10/10
For Better or Worse: GWTW Remains Critic-proof For All Time
22 May 2003
It is useless to try to sum up or understand the phenomenon that is "Gone With the Wind". The film will stand as the greatest most visceral film in the collective heart for all time. It has more real humanity-with all the foibles and charms-than any other motion picture ever made. If there is a single person out there who doesn't understand Scarlett's wanting something so much and never getting it, but letting her life's fortunes be guided by her own ill-conceived hopes, I want to congratulate you on having a dream life. The chemistry of these actors and the truth in their performances is the key to getting us into this world not too far from our own: where the wrong precepts are being taken into battle and the arrogance of war and false ideals is put beyond the value of human life.
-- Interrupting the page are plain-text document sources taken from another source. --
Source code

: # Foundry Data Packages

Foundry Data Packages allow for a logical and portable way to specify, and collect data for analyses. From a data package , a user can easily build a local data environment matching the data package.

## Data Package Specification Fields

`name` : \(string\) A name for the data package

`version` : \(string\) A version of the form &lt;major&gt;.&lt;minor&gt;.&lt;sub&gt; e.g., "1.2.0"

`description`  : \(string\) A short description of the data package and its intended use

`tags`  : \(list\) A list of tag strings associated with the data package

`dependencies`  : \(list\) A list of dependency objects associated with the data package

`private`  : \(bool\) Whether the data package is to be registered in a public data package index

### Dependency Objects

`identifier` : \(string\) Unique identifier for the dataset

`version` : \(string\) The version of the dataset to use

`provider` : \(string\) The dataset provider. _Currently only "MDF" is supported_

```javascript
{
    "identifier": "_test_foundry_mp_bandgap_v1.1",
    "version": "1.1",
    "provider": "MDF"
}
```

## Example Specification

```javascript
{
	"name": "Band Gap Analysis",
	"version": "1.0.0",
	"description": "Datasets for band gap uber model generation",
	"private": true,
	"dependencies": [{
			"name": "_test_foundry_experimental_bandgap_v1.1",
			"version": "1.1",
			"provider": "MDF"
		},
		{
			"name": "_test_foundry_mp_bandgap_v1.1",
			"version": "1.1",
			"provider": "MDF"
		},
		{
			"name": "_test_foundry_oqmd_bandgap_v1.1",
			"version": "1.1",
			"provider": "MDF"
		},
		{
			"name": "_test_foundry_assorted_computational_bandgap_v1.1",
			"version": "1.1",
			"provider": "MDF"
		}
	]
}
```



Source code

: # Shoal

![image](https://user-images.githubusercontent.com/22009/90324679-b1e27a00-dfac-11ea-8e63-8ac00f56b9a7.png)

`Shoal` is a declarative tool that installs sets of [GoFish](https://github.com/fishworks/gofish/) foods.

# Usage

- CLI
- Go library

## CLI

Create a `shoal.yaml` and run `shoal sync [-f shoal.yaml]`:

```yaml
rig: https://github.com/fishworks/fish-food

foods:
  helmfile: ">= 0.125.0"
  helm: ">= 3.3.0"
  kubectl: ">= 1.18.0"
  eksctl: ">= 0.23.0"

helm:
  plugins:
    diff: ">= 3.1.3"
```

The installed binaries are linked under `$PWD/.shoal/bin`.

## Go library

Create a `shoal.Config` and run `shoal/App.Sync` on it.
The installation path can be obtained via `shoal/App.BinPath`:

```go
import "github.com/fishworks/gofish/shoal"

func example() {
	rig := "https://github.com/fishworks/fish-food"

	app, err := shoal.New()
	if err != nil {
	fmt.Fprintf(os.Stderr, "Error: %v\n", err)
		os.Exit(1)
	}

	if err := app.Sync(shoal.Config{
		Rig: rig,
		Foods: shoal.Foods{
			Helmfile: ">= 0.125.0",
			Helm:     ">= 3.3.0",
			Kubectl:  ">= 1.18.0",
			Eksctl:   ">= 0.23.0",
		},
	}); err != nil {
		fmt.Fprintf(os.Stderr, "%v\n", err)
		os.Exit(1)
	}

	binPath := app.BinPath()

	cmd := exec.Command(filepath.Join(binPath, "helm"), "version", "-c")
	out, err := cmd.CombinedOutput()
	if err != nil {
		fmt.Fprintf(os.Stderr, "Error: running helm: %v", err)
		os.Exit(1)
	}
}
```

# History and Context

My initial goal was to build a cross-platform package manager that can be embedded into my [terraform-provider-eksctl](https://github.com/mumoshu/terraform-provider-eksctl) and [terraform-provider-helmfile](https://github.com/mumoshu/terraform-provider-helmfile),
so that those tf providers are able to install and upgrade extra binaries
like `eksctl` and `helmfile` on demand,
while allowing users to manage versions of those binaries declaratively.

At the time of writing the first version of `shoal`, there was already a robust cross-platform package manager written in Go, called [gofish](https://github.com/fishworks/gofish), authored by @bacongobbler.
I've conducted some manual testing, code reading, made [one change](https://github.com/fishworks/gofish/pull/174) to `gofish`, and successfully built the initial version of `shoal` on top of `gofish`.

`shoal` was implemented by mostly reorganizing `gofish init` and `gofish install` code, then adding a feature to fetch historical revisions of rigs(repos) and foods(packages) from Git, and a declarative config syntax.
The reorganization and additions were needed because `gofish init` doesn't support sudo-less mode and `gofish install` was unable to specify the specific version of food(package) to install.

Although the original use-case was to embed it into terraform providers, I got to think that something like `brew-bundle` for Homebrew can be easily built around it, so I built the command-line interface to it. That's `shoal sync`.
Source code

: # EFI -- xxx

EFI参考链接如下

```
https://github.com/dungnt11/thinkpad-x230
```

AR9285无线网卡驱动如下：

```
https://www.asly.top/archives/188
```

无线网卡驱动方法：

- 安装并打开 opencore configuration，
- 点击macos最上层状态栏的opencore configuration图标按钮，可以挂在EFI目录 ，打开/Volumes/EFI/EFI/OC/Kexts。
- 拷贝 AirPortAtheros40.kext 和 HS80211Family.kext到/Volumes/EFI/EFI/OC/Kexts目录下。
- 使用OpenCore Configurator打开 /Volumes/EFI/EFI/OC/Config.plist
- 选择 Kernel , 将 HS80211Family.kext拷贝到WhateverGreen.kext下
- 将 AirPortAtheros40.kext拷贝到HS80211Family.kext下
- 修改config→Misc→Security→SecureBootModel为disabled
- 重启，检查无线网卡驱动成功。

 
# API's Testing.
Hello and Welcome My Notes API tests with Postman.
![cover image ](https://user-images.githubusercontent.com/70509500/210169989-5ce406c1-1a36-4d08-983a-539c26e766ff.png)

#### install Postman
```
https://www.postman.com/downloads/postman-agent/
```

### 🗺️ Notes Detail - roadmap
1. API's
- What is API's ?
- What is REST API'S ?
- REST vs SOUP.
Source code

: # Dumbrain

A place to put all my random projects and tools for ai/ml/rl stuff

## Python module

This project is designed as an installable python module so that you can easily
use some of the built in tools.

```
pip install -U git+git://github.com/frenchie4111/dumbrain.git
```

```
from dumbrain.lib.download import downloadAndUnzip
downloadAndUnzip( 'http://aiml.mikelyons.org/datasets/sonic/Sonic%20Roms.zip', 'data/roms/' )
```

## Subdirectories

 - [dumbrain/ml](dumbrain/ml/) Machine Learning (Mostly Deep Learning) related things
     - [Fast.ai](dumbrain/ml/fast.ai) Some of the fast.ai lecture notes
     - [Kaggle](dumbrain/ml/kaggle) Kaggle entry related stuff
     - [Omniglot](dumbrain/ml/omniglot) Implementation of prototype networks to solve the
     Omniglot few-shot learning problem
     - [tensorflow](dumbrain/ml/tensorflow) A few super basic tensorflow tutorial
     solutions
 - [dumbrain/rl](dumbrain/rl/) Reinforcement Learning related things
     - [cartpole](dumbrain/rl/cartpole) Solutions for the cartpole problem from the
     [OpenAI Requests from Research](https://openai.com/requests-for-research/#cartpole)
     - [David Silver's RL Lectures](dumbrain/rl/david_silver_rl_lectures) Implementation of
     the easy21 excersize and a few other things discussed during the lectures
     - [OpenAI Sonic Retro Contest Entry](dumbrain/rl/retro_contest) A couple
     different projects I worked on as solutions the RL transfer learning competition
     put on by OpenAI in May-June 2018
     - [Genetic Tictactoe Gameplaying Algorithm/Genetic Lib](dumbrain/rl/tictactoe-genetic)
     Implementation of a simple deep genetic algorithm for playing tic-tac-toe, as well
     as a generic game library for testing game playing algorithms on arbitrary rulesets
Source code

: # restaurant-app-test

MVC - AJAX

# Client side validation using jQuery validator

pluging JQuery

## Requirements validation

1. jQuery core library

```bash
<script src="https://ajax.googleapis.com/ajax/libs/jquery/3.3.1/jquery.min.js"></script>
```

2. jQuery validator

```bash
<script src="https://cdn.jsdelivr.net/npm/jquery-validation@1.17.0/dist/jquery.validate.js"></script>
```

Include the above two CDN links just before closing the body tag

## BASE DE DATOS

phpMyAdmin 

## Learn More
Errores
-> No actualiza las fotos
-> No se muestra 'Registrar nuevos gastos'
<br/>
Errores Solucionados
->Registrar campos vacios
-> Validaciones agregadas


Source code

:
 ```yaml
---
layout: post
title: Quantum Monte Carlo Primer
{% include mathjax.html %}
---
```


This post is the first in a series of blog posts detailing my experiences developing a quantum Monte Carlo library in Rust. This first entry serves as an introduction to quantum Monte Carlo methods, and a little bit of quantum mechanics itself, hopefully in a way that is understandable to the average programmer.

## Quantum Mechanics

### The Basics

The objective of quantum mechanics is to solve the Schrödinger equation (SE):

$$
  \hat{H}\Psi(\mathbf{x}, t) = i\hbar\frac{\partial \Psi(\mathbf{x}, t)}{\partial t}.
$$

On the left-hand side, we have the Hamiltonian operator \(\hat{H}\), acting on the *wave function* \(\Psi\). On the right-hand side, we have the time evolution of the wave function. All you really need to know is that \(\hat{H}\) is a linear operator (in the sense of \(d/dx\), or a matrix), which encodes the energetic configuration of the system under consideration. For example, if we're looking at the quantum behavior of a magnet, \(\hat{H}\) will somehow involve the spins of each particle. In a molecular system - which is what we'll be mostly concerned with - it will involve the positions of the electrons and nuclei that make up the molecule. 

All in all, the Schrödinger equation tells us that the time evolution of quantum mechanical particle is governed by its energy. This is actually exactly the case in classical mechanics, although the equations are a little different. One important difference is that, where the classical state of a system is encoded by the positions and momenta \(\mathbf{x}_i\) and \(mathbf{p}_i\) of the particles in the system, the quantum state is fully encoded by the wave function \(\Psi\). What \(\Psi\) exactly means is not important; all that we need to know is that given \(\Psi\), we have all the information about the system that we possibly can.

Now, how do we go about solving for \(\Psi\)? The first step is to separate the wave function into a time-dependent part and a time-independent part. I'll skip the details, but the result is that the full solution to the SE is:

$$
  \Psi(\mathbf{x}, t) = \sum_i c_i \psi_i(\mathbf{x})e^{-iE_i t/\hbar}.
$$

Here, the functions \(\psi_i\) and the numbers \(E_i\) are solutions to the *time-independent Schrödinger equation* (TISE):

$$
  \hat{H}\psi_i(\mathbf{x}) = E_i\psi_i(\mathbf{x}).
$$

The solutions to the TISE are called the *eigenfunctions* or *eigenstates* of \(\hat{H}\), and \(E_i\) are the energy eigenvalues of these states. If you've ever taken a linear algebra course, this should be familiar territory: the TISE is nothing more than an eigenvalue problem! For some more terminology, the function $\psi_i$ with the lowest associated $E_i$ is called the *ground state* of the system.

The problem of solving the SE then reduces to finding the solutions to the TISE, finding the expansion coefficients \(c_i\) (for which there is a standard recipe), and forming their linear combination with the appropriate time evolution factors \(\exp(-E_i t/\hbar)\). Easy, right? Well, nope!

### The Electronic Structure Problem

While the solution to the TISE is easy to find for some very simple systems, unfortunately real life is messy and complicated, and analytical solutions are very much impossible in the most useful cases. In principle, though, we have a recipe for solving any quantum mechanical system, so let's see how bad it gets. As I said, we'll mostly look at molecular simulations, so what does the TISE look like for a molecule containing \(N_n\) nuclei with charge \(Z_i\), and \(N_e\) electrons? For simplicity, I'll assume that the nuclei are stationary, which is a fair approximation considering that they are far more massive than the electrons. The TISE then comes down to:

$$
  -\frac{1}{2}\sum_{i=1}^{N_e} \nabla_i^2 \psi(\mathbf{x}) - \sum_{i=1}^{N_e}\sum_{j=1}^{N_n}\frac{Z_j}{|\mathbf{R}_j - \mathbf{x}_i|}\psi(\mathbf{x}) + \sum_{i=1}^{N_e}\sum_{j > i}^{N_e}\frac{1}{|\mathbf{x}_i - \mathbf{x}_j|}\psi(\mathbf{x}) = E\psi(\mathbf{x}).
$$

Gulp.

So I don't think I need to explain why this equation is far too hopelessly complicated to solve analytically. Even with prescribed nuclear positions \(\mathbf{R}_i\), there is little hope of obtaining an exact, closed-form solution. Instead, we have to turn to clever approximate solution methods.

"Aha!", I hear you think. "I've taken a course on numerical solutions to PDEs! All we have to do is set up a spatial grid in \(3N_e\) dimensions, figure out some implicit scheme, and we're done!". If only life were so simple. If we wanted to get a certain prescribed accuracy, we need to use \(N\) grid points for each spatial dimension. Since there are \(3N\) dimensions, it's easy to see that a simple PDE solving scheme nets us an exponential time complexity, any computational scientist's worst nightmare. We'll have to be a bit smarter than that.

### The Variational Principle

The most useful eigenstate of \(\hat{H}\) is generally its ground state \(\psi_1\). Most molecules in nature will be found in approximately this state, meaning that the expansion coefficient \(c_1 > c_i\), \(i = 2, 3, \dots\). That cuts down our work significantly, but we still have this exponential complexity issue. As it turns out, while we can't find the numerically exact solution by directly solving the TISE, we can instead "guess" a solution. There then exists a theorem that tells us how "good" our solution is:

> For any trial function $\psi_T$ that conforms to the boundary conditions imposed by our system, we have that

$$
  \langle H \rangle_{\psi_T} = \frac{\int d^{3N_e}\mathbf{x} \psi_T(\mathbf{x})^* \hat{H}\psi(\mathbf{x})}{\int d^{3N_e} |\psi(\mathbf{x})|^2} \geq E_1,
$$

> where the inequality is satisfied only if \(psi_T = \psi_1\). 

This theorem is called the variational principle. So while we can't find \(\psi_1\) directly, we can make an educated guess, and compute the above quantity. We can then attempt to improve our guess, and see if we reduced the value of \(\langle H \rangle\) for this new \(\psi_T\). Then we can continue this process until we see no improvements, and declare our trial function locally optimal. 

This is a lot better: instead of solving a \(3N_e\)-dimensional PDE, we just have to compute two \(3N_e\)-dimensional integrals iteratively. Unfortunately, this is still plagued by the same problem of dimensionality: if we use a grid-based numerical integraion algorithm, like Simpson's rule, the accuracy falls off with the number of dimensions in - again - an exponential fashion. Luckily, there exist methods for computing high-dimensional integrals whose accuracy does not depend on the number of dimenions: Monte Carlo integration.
One may not like all the characters, or even may feel that the actors are more stereotyped and drawn bigger than the low-key performances that are supposed to be more "real" seen on the screen today(which are usually just underexpressed and not like real life and its melodramatics at all). In that case, please think back to a time where communication between real people was par for the course and one's sense of drama could be expressed in dialogue in real life... Certainly no one handles this better than the great Vivien Leigh. Her Scarlett is true and perfect at every turn. She is the life force of the film: maddening and monstrous, but desperately yearning and, so, understandable. Gable's performance shows subtlety and timeless vulnerability that make this performance seem more accomplished with each year. DeHavilland places Stanislavsky-like center of energy in her heart like a current-day Method actress. And Leslie Howard agonizingly reaches the tortured soul of someone who is physically attracted to a woman with whom he knows he could never make a relationship work. Beyond that the force of humor and pathos that Hattie McDaniel displays are true and beautiful in their execution. Butterfly McQueen slyly adds gestures and dimensions that may not be as visible until one concentrates on her performance. People have tried to understand or attack the magnetism of this film since its release to no avail. As long as human nature wants what it doesn't have or mourns what it feels it has lost, "Gone With the Wind" will be the film that resonates with the disillusionment and hope that we all share and which moves us forward.